There are two questions a housing provider must consider when a request for reasonable accommodation is made:
- Does the person seeking to use and live with the animal have a disability — i.e., a physical or mental impairment that substantially limits one or more major life activities?
- Does the person making the request have a disability-related need for an assistance animal? In other words, does the animal work, provide assistance, perform tasks or services for the benefit of a person with a disability, or provide emotional support that alleviates one or more of the identified symptoms or effects of a person’s existing disability?

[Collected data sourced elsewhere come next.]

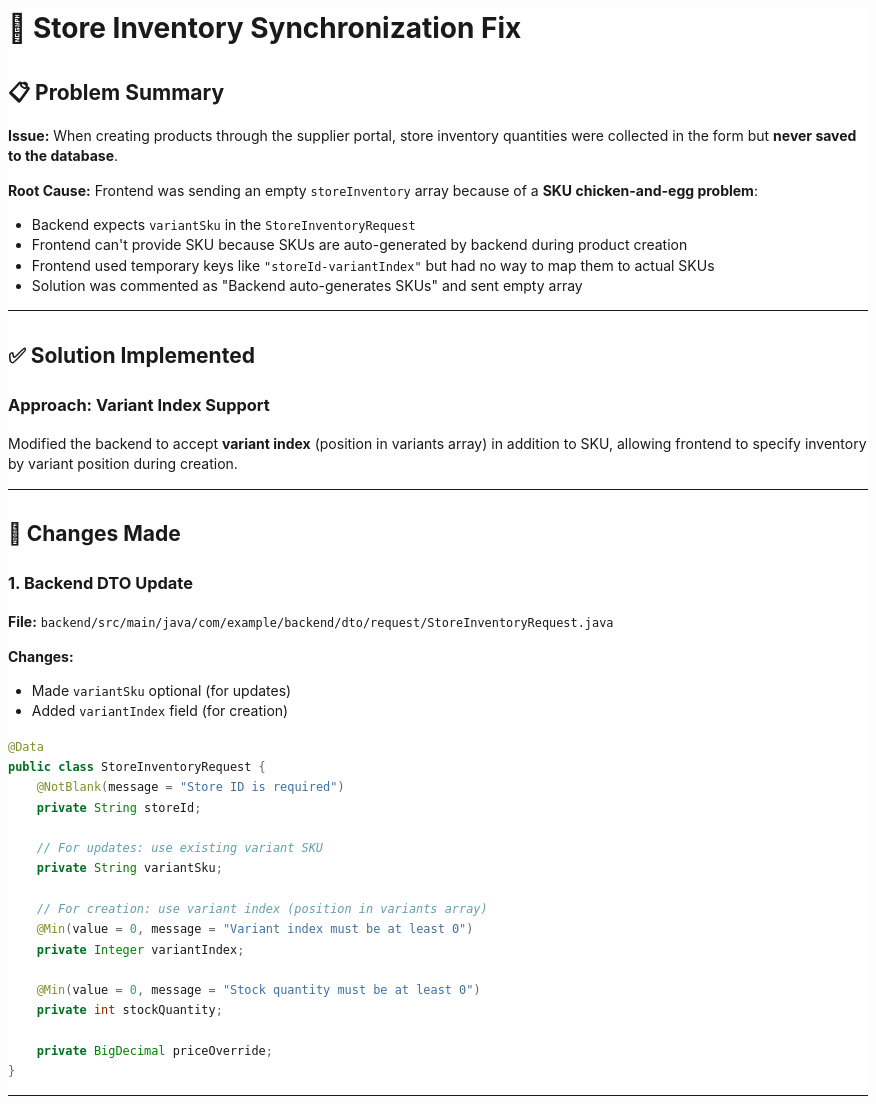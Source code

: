 # 🔧 Store Inventory Synchronization Fix

## 📋 Problem Summary

**Issue:** When creating products through the supplier portal, store inventory quantities were collected in the form but **never saved to the database**.

**Root Cause:** Frontend was sending an empty `storeInventory` array because of a **SKU chicken-and-egg problem**:
- Backend expects `variantSku` in the `StoreInventoryRequest`
- Frontend can't provide SKU because SKUs are auto-generated by backend during product creation
- Frontend used temporary keys like `"storeId-variantIndex"` but had no way to map them to actual SKUs
- Solution was commented as "Backend auto-generates SKUs" and sent empty array

---

## ✅ Solution Implemented

### **Approach: Variant Index Support**

Modified the backend to accept **variant index** (position in variants array) in addition to SKU, allowing frontend to specify inventory by variant position during creation.

---

## 🔨 Changes Made

### **1. Backend DTO Update**

**File:** `backend/src/main/java/com/example/backend/dto/request/StoreInventoryRequest.java`

**Changes:**
- Made `variantSku` optional (for updates)
- Added `variantIndex` field (for creation)

```java
@Data
public class StoreInventoryRequest {
    @NotBlank(message = "Store ID is required")
    private String storeId;

    // For updates: use existing variant SKU
    private String variantSku;

    // For creation: use variant index (position in variants array)
    @Min(value = 0, message = "Variant index must be at least 0")
    private Integer variantIndex;

    @Min(value = 0, message = "Stock quantity must be at least 0")
    private int stockQuantity;

    private BigDecimal priceOverride;
}
```

---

If answers to both questions are “yes” then a landlord must provide reasonable accommodation for an emotional support animal. CertaPet ESA letters are written in such a way that more than 99% of landlords accept the letters without incident.
The case where an emotional support animal may not be accepted are:
- If the building has four or less unit and the landlord occupies one of the units
- Private Clubs
- Single family housing sold or rented without a real estate broker
ESAs Are More Than “Man’s Best Friend”
Emotional support animals are not restricted to emotional support dogs or emotional support cats. In fact, ESAs can be most any variety of animal. What is important is that the ESA and the owner have a special relationship that genuinely offers emotional support and wellbeing.
Obtaining an ESA Letter requires more than just a psychological diagnosis; it also requires compliance with standards, such as the Department of Housing and Urban Development’s standards, which includes demonstrating that the animal provides a service that supports the diagnosis.
The journey to a happy, healthy ESA/owner relationship may already have begun, but disabled individuals may not realize it. Individuals who already have a pet that brings them comfort and emotional support can apply for an emotional support dog letter, which will provide them with the protections discussed in this article and benefits that are immeasurable.